Estimates \(\phi\) from each dataset individually using moment-based approximations (the same approach used in check 1 of pre_inference_checks()), then overwrites log_phi_mean in stan_data with the log of the median implied \(\phi\) across all datasets.

This replaces the fixed distribution-specific default with a value anchored to the actual data scale, which is particularly useful for the gamma distribution: the default prior mean (shape ≈ 12) can be far above the data-implied shape (typically 2–8 for incubation periods), causing gamma_lccdf to evaluate to log(0) = -Inf during Stan's initialisation phase.

log_phi_sd is left unchanged so the prior remains diffuse around the data-derived centre.

Usage

update_phi_prior(stan_data, datasets)

Arguments

stan_data

A named list returned by prepare_stan_data_from_datasets().

datasets

The same named list of datasets passed to prepare_stan_data_from_datasets(). Used only for moment calculations.

Value

stan_data with log_phi_mean replaced by log(median(implied_phi)). All other fields are unchanged. If no finite implied-\(\phi\) values can be derived, a warning is issued and stan_data is returned unmodified.

Details

Moment approximations per distribution:

lognormal

\(\phi = \log(1 + (\mathrm{sd}/\mathrm{mean})^2)\) (approximate log-variance)

gamma

\(\phi = (\mathrm{mean}/\mathrm{sd})^2\) (method-of-moments shape)

Weibull

\(\phi\) solved numerically from the CV via \(CV^2 = \Gamma(1+2/k)/\Gamma(1+1/k)^2 - 1\)

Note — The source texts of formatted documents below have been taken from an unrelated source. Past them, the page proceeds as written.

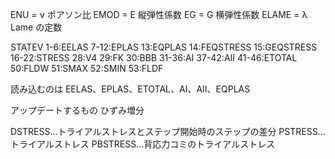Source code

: ENU = ν ポアソン比
EMOD = E 縦弾性係数
EG = G 横弾性係数
ELAME = λ Lame の定数

STATEV
1-6:EELAS
7-12:EPLAS
13:EQPLAS
14:FEQSTRESS
15:GEQSTRESS
16-22:STRESS
28:V4
29:FK
30:BBB
31-36:AⅠ
37-42:AⅠⅠ
41-46:ETOTAL
50:FLDW
51:SMAX
52:SMIN
53:FLDF

読み込むのは
EELAS、EPLAS、ETOTAL、AⅠ、AⅠⅠ、EQPLAS

アップデートするもの
ひずみ増分

DSTRESS...トライアルストレスとステップ開始時のステップの差分
PSTRESS...トライアルストレス
PBSTRESS...背応力コミのトライアルストレス
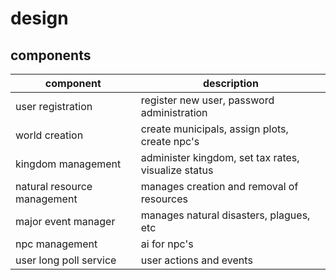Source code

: # design

## components

component | description
--- | ---
user registration | register new user, password administration
world creation | create municipals, assign plots, create npc's
kingdom management | administer kingdom, set tax rates, visualize status
natural resource management | manages creation and removal of resources
major event manager | manages natural disasters, plagues, etc
npc management | ai for npc's
user long poll service | user actions and events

For datasets that report only median + IQR, the SD is approximated as \((Q3-Q1)/1.35\); for median + range, as \((\max-\min)/4\); for frequency tables, the weighted SD of the (mid-)points is used.

Examples

if (FALSE) { # \dontrun{
  stan_data <- prepare_stan_data_from_datasets(datasets_Mpox, dist_type = 2)
  stan_data <- update_phi_prior(stan_data, datasets_Mpox)
  fit <- rstan::sampling(stan_model, data = stan_data, chains = 4, iter = 2000)
} # }